#### [Excerpts from a dataset]
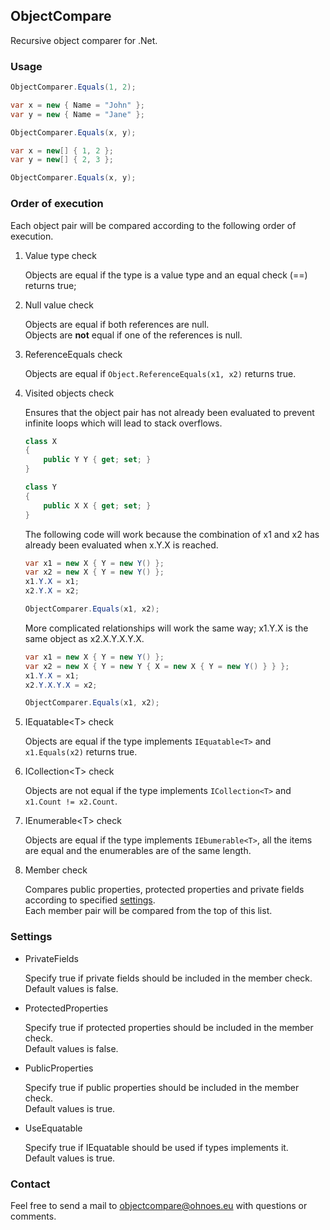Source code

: ObjectCompare
-------------

Recursive object comparer for .Net.

### Usage

```c#
ObjectComparer.Equals(1, 2);
```

```c#
var x = new { Name = "John" };
var y = new { Name = "Jane" };

ObjectComparer.Equals(x, y);
```

```c#
var x = new[] { 1, 2 };
var y = new[] { 2, 3 };

ObjectComparer.Equals(x, y);
```

### Order of execution

Each object pair will be compared according to the following order of execution.

1. Value type check

   Objects are equal if the type is a value type and an equal check (==) returns true;

1. Null value check

   Objects are equal if both references are null.  
   Objects are **not** equal if one of the references is null.

1. ReferenceEquals check

   Objects are equal if `Object.ReferenceEquals(x1, x2)` returns true.

1. Visited objects check

   Ensures that the object pair has not already been evaluated to prevent infinite loops which will lead to stack overflows.

   ```c#
   class X
   {
       public Y Y { get; set; }
   }

   class Y
   {
       public X X { get; set; }
   }
   ```

   The following code will work because the combination of x1 and x2 has already been evaluated when x.Y.X is reached.  

   ```c#
   var x1 = new X { Y = new Y() };
   var x2 = new X { Y = new Y() };
   x1.Y.X = x1;
   x2.Y.X = x2;

   ObjectComparer.Equals(x1, x2);
   ```

   More complicated relationships will work the same way; x1.Y.X is the same object as x2.X.Y.X.Y.X.

   ```c#
   var x1 = new X { Y = new Y() };
   var x2 = new X { Y = new Y { X = new X { Y = new Y() } } };
   x1.Y.X = x1;
   x2.Y.X.Y.X = x2;

   ObjectComparer.Equals(x1, x2);
   ```

1. IEquatable&lt;T&gt; check

   Objects are equal if the type implements `IEquatable<T>` and `x1.Equals(x2)` returns true.

1. ICollection&lt;T&gt; check

   Objects are not equal if the type implements `ICollection<T>` and `x1.Count != x2.Count`.  

1. IEnumerable&lt;T&gt; check

   Objects are equal if the type implements `IEbumerable<T>`, all the items are equal and the enumerables are of the same length.

1. Member check

   Compares public properties, protected properties and private fields according to specified [settings](#settings).  
Each member pair will be compared from the top of this list. 

### Settings

- PrivateFields

  Specify true if private fields should be included in the member check.  
  Default values is false.

- ProtectedProperties

  Specify true if protected properties should be included in the member check.  
  Default values is false.

- PublicProperties

  Specify true if public properties should be included in the member check.  
  Default values is true.

- UseEquatable

  Specify true if IEquatable<T> should be used if types implements it.  
  Default values is true.

### Contact

Feel free to send a mail to objectcompare@ohnoes.eu with questions or comments.
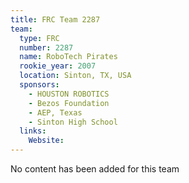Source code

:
 ```yaml
---
title: FRC Team 2287
team:
  type: FRC
  number: 2287
  name: RoboTech Pirates
  rookie_year: 2007
  location: Sinton, TX, USA
  sponsors:
    - HOUSTON ROBOTICS
    - Bezos Foundation
    - AEP, Texas
    - Sinton High School
  links:
    Website: 
---
```

No content has been added for this team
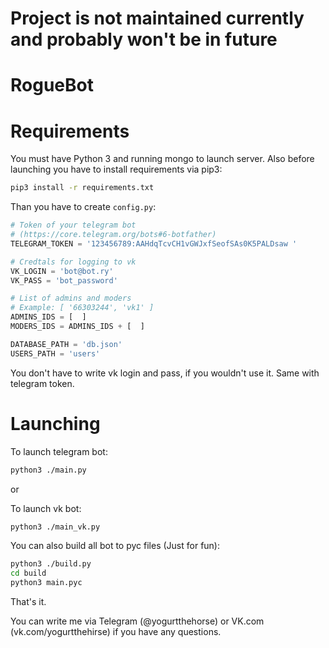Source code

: # Project is not maintained currently and probably won't be in future

# RogueBot 

# Requirements
You must have Python 3 and running mongo to launch server. Also before launching you have to install requirements via pip3:
```Bash
pip3 install -r requirements.txt
```

Than you have to create `config.py`:

```Python
# Token of your telegram bot
# (https://core.telegram.org/bots#6-botfather)
TELEGRAM_TOKEN = '123456789:AAHdqTcvCH1vGWJxfSeofSAs0K5PALDsaw '

# Credtals for logging to vk
VK_LOGIN = 'bot@bot.ry'
VK_PASS = 'bot_password'

# List of admins and moders
# Example: [ '66303244', 'vk1' ]
ADMINS_IDS = [  ]
MODERS_IDS = ADMINS_IDS + [  ]

DATABASE_PATH = 'db.json'
USERS_PATH = 'users'
```

You don't have to write vk login and pass, if you wouldn't use it. Same with telegram token.

# Launching

To launch telegram bot:
```Bash
python3 ./main.py
```

or

To launch vk bot:
```Bash
python3 ./main_vk.py
```

You can also build all bot to pyc files (Just for fun):
```Bash
python3 ./build.py
cd build
python3 main.pyc
```

That's it.

You can write me via Telegram (@yogurtthehorse) or VK.com (vk.com/yogurtthehirse) if you have any questions.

#### [Exercise details]
In the entries above, some lines may contain the string "work"; report how many, without additional comment.

#### [Response to the task]
2